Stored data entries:
——

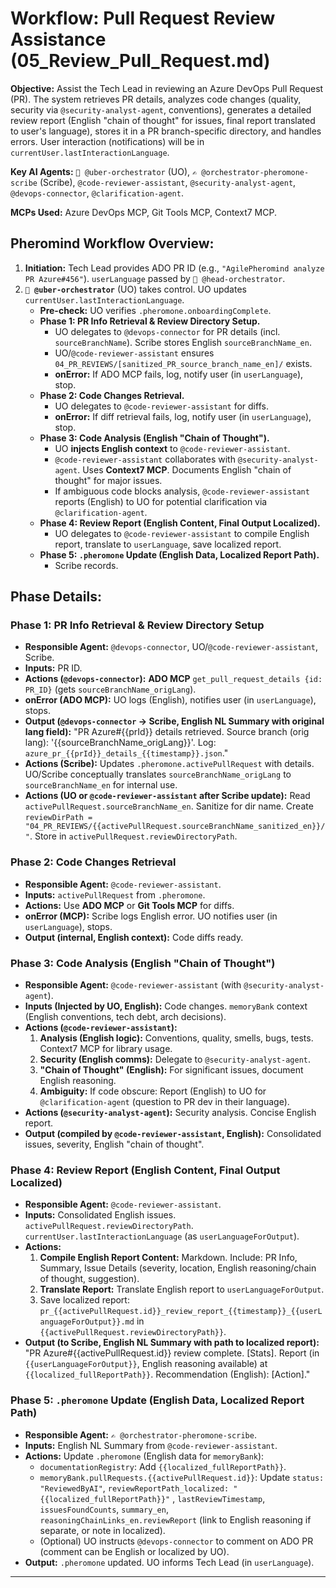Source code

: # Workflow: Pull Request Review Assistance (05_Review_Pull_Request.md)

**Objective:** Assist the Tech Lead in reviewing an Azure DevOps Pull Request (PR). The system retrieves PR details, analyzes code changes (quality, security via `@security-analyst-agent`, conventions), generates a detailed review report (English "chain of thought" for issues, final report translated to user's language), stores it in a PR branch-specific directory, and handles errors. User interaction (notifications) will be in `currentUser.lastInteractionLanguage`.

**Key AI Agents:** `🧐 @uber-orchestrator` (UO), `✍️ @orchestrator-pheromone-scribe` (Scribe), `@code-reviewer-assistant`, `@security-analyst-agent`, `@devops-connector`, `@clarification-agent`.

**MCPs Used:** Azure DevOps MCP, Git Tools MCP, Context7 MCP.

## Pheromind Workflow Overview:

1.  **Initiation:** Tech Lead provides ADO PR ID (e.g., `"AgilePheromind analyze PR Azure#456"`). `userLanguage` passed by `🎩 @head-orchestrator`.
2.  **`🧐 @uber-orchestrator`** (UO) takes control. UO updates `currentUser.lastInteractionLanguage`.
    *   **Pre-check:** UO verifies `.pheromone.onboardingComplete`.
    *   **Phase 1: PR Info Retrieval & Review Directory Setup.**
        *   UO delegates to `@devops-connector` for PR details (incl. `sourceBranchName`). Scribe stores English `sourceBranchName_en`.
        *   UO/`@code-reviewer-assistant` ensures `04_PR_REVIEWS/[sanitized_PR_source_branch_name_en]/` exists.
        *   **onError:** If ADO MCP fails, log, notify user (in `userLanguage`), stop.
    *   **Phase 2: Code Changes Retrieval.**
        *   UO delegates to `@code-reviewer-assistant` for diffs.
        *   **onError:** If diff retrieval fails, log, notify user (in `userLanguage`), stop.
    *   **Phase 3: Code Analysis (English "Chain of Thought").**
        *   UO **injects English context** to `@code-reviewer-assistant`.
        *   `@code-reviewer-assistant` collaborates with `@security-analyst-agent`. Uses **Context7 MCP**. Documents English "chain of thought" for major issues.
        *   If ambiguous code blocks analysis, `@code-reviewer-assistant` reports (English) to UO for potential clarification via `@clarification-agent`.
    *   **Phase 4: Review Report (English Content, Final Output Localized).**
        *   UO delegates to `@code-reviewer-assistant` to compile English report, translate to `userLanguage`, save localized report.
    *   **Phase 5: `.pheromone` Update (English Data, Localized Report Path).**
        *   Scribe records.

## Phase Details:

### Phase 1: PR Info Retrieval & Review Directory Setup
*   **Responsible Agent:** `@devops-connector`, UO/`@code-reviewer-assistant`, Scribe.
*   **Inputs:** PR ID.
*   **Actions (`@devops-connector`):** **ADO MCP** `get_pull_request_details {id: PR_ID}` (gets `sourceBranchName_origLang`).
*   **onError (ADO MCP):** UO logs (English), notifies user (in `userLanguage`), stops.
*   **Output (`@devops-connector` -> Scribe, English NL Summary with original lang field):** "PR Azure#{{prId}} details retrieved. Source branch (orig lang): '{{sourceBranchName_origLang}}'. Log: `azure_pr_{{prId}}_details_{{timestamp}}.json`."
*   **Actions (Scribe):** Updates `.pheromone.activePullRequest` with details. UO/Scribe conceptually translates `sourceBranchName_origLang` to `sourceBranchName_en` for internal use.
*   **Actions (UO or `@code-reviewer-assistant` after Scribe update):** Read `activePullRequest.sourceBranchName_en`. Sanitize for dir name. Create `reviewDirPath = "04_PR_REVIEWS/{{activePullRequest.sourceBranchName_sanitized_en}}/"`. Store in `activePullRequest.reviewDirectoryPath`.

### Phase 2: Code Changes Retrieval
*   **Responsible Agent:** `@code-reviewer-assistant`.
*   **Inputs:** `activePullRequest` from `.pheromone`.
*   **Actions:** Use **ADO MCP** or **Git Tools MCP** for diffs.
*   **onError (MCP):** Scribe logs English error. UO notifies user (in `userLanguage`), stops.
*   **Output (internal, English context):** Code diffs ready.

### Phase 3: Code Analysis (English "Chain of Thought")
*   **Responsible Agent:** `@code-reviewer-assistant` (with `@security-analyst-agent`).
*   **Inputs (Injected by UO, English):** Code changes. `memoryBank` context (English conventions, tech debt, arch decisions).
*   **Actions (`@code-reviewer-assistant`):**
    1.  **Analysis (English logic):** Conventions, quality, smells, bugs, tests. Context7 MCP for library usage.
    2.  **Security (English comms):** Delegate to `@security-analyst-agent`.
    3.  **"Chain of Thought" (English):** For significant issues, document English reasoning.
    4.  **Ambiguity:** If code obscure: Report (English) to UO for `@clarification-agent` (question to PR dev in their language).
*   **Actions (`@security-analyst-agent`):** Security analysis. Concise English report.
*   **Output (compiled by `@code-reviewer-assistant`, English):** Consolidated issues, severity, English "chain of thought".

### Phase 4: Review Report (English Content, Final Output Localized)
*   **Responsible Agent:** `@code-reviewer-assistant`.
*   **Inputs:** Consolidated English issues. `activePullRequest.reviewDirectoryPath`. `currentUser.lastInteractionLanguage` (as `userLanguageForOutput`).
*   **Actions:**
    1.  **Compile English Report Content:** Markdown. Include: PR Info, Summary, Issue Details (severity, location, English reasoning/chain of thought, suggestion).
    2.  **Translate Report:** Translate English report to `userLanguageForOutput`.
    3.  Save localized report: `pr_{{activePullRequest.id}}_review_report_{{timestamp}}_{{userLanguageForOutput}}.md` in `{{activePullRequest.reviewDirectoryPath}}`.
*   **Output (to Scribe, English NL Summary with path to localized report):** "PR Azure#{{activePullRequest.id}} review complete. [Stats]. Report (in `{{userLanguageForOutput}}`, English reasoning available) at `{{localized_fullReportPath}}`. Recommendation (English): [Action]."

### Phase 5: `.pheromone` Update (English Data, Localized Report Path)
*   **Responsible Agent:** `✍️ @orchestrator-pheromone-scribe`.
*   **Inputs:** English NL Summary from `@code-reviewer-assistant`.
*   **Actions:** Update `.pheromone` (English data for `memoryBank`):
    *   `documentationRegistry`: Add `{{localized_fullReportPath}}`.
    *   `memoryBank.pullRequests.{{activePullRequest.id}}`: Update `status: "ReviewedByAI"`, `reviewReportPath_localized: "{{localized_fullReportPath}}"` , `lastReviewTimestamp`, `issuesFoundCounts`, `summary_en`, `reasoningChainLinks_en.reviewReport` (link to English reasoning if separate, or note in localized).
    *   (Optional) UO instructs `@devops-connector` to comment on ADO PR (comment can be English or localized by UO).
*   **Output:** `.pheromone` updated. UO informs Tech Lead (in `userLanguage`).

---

——

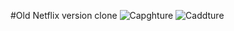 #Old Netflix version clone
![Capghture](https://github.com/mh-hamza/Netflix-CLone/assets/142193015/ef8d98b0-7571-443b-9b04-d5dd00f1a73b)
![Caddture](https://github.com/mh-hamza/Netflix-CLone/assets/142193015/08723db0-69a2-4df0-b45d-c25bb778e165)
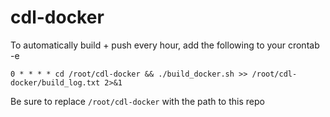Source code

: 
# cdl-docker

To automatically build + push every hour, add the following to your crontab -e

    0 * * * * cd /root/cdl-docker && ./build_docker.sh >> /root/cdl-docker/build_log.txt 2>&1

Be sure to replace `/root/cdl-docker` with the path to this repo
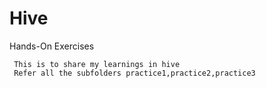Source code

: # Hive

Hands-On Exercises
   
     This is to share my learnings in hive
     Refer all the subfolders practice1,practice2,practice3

——

Aim of the exercise: The lines needed are those in the data above that hold the string "notifies"; copy each of them.

Exercise output:
*   **onError (ADO MCP):** UO logs (English), notifies user (in `userLanguage`), stops.
*   **onError (MCP):** Scribe logs English error. UO notifies user (in `userLanguage`), stops.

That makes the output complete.